▶ **PROBLEM**
Which lines of the entries hold the string "above"? Copy each one.

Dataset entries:
━━━━━━━━

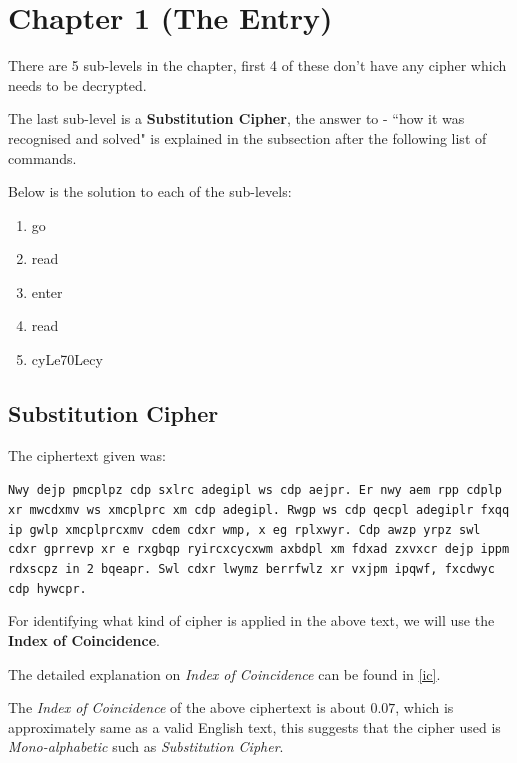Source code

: \documentclass[10pt,twoside]{article}
\begin{document}


\section{Chapter 1 (The Entry)}

There are 5 sub-levels in the chapter, first 4 of these don't have any cipher which needs to be decrypted. \newline

The last sub-level is a \textbf{Substitution Cipher}, the answer to - ``how it was recognised and solved" is explained in the subsection after the following list of commands. \newline

Below is the solution to each of the sub-levels:
\begin{enumerate}
  \setlength\itemsep{0em}
  \item go
  \item read
  \item enter
  \item read
  \item cyLe70Lecy
\end{enumerate}

\subsection{Substitution Cipher}

The ciphertext given was: \newline

\texttt{Nwy dejp pmcplpz cdp sxlrc adegipl ws cdp aejpr. Er nwy aem rpp cdplp xr mwcdxmv ws xmcplprc xm cdp adegipl. Rwgp ws cdp qecpl adegiplr fxqq ip gwlp xmcplprcxmv cdem cdxr wmp, x eg rplxwyr. Cdp awzp yrpz swl cdxr gprrevp xr e rxgbqp ryircxcycxwm axbdpl xm fdxad zxvxcr dejp ippm rdxscpz in 2 bqeapr. Swl cdxr lwymz berrfwlz xr vxjpm ipqwf, fxcdwyc cdp hywcpr.} \newline

For identifying what kind of cipher is applied in the above text, we will use the \textbf{Index of Coincidence}. \newline

The detailed explanation on \textit{Index of Coincidence} can be found in \cref{ic}. \newline

The \textit{Index of Coincidence} of the above ciphertext is about $0.07$, which is approximately same as a valid English text, this suggests that the cipher used is \textit{Mono-alphabetic} such as \textit{Substitution Cipher}. \newline
\end{document}
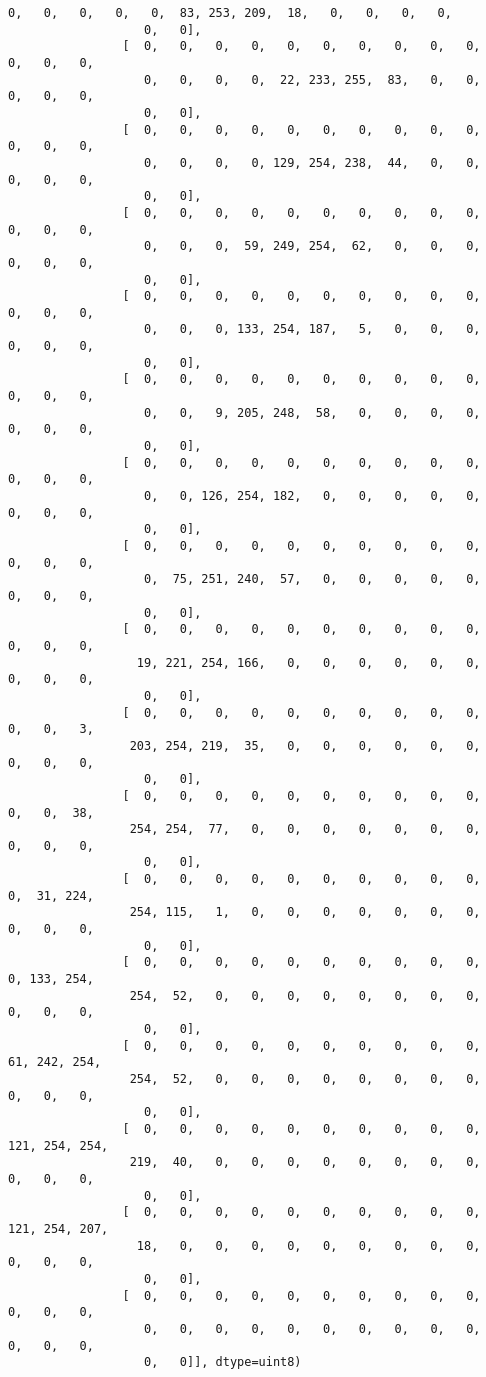 \documentclass[11pt]{article}
\begin{document}
\begin{Verbatim}[commandchars=\\\{\}]
                   0,   0,   0,   0,   0,  83, 253, 209,  18,   0,   0,   0,   0,
                   0,   0],
                [  0,   0,   0,   0,   0,   0,   0,   0,   0,   0,   0,   0,   0,
                   0,   0,   0,   0,  22, 233, 255,  83,   0,   0,   0,   0,   0,
                   0,   0],
                [  0,   0,   0,   0,   0,   0,   0,   0,   0,   0,   0,   0,   0,
                   0,   0,   0,   0, 129, 254, 238,  44,   0,   0,   0,   0,   0,
                   0,   0],
                [  0,   0,   0,   0,   0,   0,   0,   0,   0,   0,   0,   0,   0,
                   0,   0,   0,  59, 249, 254,  62,   0,   0,   0,   0,   0,   0,
                   0,   0],
                [  0,   0,   0,   0,   0,   0,   0,   0,   0,   0,   0,   0,   0,
                   0,   0,   0, 133, 254, 187,   5,   0,   0,   0,   0,   0,   0,
                   0,   0],
                [  0,   0,   0,   0,   0,   0,   0,   0,   0,   0,   0,   0,   0,
                   0,   0,   9, 205, 248,  58,   0,   0,   0,   0,   0,   0,   0,
                   0,   0],
                [  0,   0,   0,   0,   0,   0,   0,   0,   0,   0,   0,   0,   0,
                   0,   0, 126, 254, 182,   0,   0,   0,   0,   0,   0,   0,   0,
                   0,   0],
                [  0,   0,   0,   0,   0,   0,   0,   0,   0,   0,   0,   0,   0,
                   0,  75, 251, 240,  57,   0,   0,   0,   0,   0,   0,   0,   0,
                   0,   0],
                [  0,   0,   0,   0,   0,   0,   0,   0,   0,   0,   0,   0,   0,
                  19, 221, 254, 166,   0,   0,   0,   0,   0,   0,   0,   0,   0,
                   0,   0],
                [  0,   0,   0,   0,   0,   0,   0,   0,   0,   0,   0,   0,   3,
                 203, 254, 219,  35,   0,   0,   0,   0,   0,   0,   0,   0,   0,
                   0,   0],
                [  0,   0,   0,   0,   0,   0,   0,   0,   0,   0,   0,   0,  38,
                 254, 254,  77,   0,   0,   0,   0,   0,   0,   0,   0,   0,   0,
                   0,   0],
                [  0,   0,   0,   0,   0,   0,   0,   0,   0,   0,   0,  31, 224,
                 254, 115,   1,   0,   0,   0,   0,   0,   0,   0,   0,   0,   0,
                   0,   0],
                [  0,   0,   0,   0,   0,   0,   0,   0,   0,   0,   0, 133, 254,
                 254,  52,   0,   0,   0,   0,   0,   0,   0,   0,   0,   0,   0,
                   0,   0],
                [  0,   0,   0,   0,   0,   0,   0,   0,   0,   0,  61, 242, 254,
                 254,  52,   0,   0,   0,   0,   0,   0,   0,   0,   0,   0,   0,
                   0,   0],
                [  0,   0,   0,   0,   0,   0,   0,   0,   0,   0, 121, 254, 254,
                 219,  40,   0,   0,   0,   0,   0,   0,   0,   0,   0,   0,   0,
                   0,   0],
                [  0,   0,   0,   0,   0,   0,   0,   0,   0,   0, 121, 254, 207,
                  18,   0,   0,   0,   0,   0,   0,   0,   0,   0,   0,   0,   0,
                   0,   0],
                [  0,   0,   0,   0,   0,   0,   0,   0,   0,   0,   0,   0,   0,
                   0,   0,   0,   0,   0,   0,   0,   0,   0,   0,   0,   0,   0,
                   0,   0]], dtype=uint8)
\end{Verbatim}
            
\end{document}
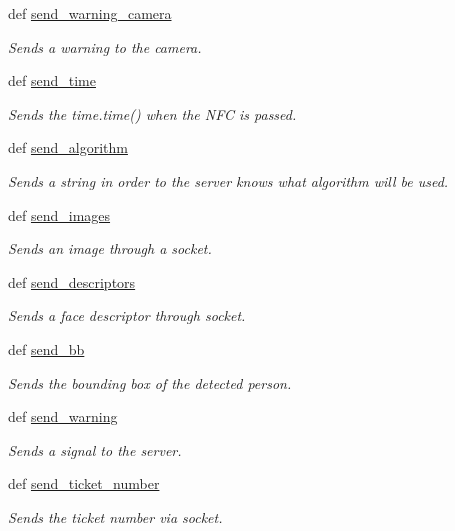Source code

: \begin{DoxyCompactItemize}
\item 
def \hyperlink{namespacesend__socket_aeb5689be298a7688183cc64033a0e133}{send\-\_\-warning\-\_\-camera}
\begin{DoxyCompactList}\small\item\em Sends a warning to the camera. \end{DoxyCompactList}\item 
def \hyperlink{namespacesend__socket_a175b07f4e5553a550e407449ee4d515c}{send\-\_\-time}
\begin{DoxyCompactList}\small\item\em Sends the time.\-time() when the N\-F\-C is passed. \end{DoxyCompactList}\item 
def \hyperlink{namespacesend__socket_aae1cb172e6c1ed0b8ba07ffca84110db}{send\-\_\-algorithm}
\begin{DoxyCompactList}\small\item\em Sends a string in order to the server knows what algorithm will be used. \end{DoxyCompactList}\item 
def \hyperlink{namespacesend__socket_a87bac1ceef1a42db7f75298553bb4cff}{send\-\_\-images}
\begin{DoxyCompactList}\small\item\em Sends an image through a socket. \end{DoxyCompactList}\item 
def \hyperlink{namespacesend__socket_a3f6ef0d43b1f18943f50cd7f30f40c10}{send\-\_\-descriptors}
\begin{DoxyCompactList}\small\item\em Sends a face descriptor through socket. \end{DoxyCompactList}\item 
def \hyperlink{namespacesend__socket_a6ba5d738937fec9db7a5aaa1582f6e4b}{send\-\_\-bb}
\begin{DoxyCompactList}\small\item\em Sends the bounding box of the detected person. \end{DoxyCompactList}\item 
\hypertarget{namespacesend__socket_a6e3f996be0a8189c8b9a71cfd43e2edc}{def \hyperlink{namespacesend__socket_a6e3f996be0a8189c8b9a71cfd43e2edc}{send\-\_\-warning}}\label{namespacesend__socket_a6e3f996be0a8189c8b9a71cfd43e2edc}

\begin{DoxyCompactList}\small\item\em Sends a signal to the server. \end{DoxyCompactList}\item 
def \hyperlink{namespacesend__socket_a0ee66d89b9cb202b46365cd8f7ff1cd8}{send\-\_\-ticket\-\_\-number}
\begin{DoxyCompactList}\small\item\em Sends the ticket number via socket. \end{DoxyCompactList}\end{DoxyCompactItemize}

━━━━━━━━

▶ **RESULT OF THIS TASK**
For identifying what kind of cipher is applied in the above text, we will use the \textbf{Index of Coincidence}. \newline
The \textit{Index of Coincidence} of the above ciphertext is about $0.07$, which is approximately same as a valid English text, this suggests that the cipher used is \textit{Mono-alphabetic} such as \textit{Substitution Cipher}. \newline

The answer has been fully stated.